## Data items
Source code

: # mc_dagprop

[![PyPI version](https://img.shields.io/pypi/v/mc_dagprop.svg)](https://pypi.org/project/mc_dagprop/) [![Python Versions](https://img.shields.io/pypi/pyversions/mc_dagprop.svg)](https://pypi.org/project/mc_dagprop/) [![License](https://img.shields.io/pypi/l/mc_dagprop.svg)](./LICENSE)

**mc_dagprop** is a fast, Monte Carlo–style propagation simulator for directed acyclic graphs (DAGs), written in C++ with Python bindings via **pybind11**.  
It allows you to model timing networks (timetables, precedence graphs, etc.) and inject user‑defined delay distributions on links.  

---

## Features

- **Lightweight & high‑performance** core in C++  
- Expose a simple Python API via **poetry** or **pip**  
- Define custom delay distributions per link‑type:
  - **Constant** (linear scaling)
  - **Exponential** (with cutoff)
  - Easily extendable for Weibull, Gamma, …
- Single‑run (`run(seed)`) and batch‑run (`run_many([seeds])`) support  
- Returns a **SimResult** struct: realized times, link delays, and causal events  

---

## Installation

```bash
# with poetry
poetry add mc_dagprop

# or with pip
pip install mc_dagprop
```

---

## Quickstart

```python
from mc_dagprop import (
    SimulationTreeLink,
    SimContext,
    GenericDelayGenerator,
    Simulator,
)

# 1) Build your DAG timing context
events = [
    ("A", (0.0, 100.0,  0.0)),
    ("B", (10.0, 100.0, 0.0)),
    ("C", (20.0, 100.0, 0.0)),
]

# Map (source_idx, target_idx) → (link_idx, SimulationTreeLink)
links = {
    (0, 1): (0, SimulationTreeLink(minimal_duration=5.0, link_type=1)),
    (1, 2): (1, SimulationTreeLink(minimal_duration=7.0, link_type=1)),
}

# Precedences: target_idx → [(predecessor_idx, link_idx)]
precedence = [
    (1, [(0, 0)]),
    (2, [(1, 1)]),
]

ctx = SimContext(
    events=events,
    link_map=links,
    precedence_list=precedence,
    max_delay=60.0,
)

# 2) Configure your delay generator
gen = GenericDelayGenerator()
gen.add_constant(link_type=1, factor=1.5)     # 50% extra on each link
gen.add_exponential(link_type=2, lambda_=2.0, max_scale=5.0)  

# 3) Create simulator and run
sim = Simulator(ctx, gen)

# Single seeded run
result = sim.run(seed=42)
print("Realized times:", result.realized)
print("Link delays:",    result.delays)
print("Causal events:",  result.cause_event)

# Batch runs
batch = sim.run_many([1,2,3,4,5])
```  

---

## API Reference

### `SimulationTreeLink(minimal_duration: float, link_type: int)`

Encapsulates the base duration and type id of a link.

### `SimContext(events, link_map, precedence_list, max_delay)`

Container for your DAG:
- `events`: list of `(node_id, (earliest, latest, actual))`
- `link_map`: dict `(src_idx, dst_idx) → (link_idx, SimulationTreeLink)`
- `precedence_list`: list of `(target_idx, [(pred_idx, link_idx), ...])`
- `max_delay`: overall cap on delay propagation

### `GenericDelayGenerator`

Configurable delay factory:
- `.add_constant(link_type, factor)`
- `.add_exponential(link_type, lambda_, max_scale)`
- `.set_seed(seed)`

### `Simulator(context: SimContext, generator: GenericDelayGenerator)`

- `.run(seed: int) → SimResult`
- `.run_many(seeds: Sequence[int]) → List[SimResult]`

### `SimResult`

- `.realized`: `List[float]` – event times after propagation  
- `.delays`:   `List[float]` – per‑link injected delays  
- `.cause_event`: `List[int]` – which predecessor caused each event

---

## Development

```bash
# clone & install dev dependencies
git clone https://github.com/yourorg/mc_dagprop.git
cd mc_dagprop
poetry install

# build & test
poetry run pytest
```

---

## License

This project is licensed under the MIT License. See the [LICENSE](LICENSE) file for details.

## Exercise
Across the records above, how many lines hold the string "distributions"? The number alone will do.

## Solution to this problem
2